My house stands on its own in a secluded valley curving upward towards a range of hills where rivers rush through rocky gorges. Below it are terraces planted with wheat and rye, oranges and olives, beans and maize. At the bottom of the valley lies a cluster of granite-built houses around a pepper-pot church: the small Spanish village that for 23 years has been my stamping ground.
Most attempts to escape from the pressures of modern urban life are once-in-a-lifetime events. I have made the move in two phases, like a driver changing gear from fourth to third, and from third to a crawling second.

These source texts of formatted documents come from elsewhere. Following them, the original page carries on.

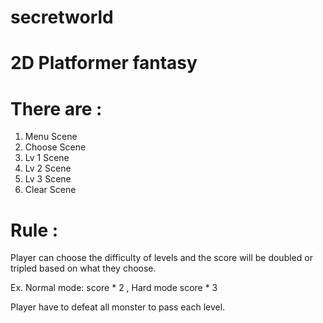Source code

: # secretworld
# 2D Platformer fantasy

# There are :
1. Menu Scene
2. Choose Scene
3. Lv 1 Scene
4. Lv 2 Scene
5. Lv 3 Scene
6. Clear Scene

# Rule :
Player can choose the difficulty of levels and the score will be doubled or tripled based on what they choose.

Ex. Normal mode: score * 2 , Hard mode score * 3

Player have to defeat all monster to pass each level.
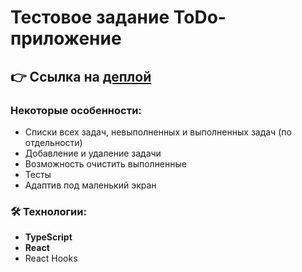 # Тестовое задание ToDo-приложение

## 👉 Ссылка на [деплой](https://todo-list-with-testing.vercel.app/)

### Некоторые особенности:

- Списки всех задач, невыполненных и выполненных задач (по отдельности)
- Добавление и удаление задачи
- Возможность очистить выполненные
- Тесты
- Адаптив под маленький экран

### 🛠️ Технологии:

- **TypeScript**
- **React**
- React Hooks
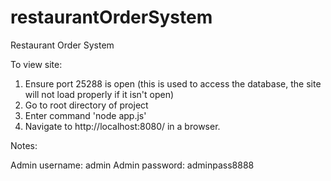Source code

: # restaurantOrderSystem
Restaurant Order System

To view site:

1. Ensure port 25288 is open (this is used to access the database, the site will not load properly if it isn't open)
2. Go to root directory of project
3. Enter command 'node app.js'
4. Navigate to http://localhost:8080/ in a browser.

Notes:

Admin username: admin
Admin password: adminpass8888
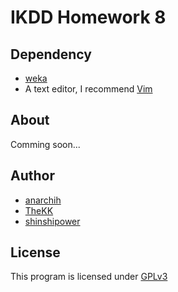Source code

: IKDD Homework 8
===============

Dependency
-------
* [weka](http://www.cs.waikato.ac.nz/ml/weka/index.html)
* A text editor, I recommend [Vim](http://www.vim.org/)

About
-----
Comming soon...

Author
------
* [anarchih](https://github.com/anarchih)
* [TheKK](https://github.com/thekk)
* [shinshipower](https://github.com/shinshipower)

License
-------
This program is licensed under [GPLv3](http://www.gnu.org/licenses/gpl-3.0.html)
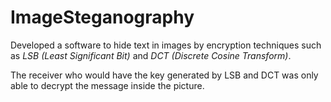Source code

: # ImageSteganography

Developed a software to hide text in images by encryption techniques such as *LSB (Least Significant Bit)* and *DCT (Discrete Cosine Transform)*.  

The receiver who would have the key generated by LSB and DCT was only able to decrypt the message inside the picture.
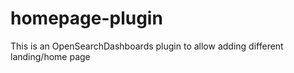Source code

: # homepage-plugin

This is an OpenSearchDashboards plugin to allow adding different landing/home page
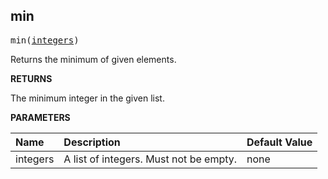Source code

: <!-- Generated with Stardoc: http://skydoc.bazel.build -->

<a id="#min"></a>

## min

<pre>
min(<a href="#min-integers">integers</a>)
</pre>

Returns the minimum of given elements.

**RETURNS**

The minimum integer in the given list.

**PARAMETERS**


| Name  | Description | Default Value |
| :------------- | :------------- | :------------- |
| <a id="min-integers"></a>integers |  A list of integers. Must not be empty.   |  none |


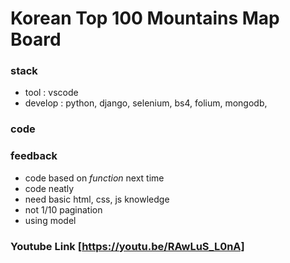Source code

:# Korean Top 100 Mountains Map Board

### stack 
- tool : vscode
- develop : python, django, selenium, bs4, folium, mongodb,

### code 
 
### feedback
- code based on *function* next time
- code neatly
- need basic html, css, js knowledge
- not 1/10 pagination
- using model 

### Youtube Link [https://youtu.be/RAwLuS_L0nA]
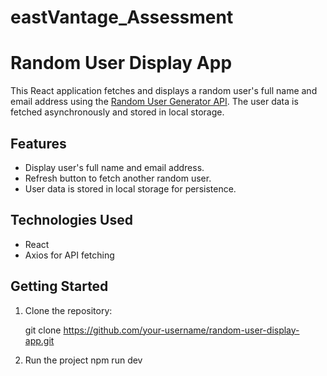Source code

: # eastVantage_Assessment

# Random User Display App

This React application fetches and displays a random user's full name and email address using the [Random User Generator API](https://randomuser.me/api). The user data is fetched asynchronously and stored in local storage.

## Features

- Display user's full name and email address.
- Refresh button to fetch another random user.
- User data is stored in local storage for persistence.

## Technologies Used

- React
- Axios for API fetching

## Getting Started

1. Clone the repository:

   git clone https://github.com/your-username/random-user-display-app.git

2. Run the project
    npm run dev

The first downward shift was in 1989, when I quit my job, climbed into my little brown Mini and drove all the way from London to Ibiza. The Balearic island was an eccentric Mediterranean enclave back then, and for 10 years I lived with my Spanish lover in a whitewashed farmhouse, for which we paid a nominal rent, in the far north of the island. We grew vegetables, kept chickens for eggs and made a cool fresh cheese with the milk of a half-dozen goats.
As an introduction to the Good Life, it wasn’t bad — but for me it didn’t go far enough. By the millennium, Ibiza was shaping up to be a Spanish Saint-Tropez. I wanted my back-to-the-land fantasy to unfold in a place more genuinely rural, and with wider horizons, than this bonkers holiday island. Clearly it was time to move on. But where would we go?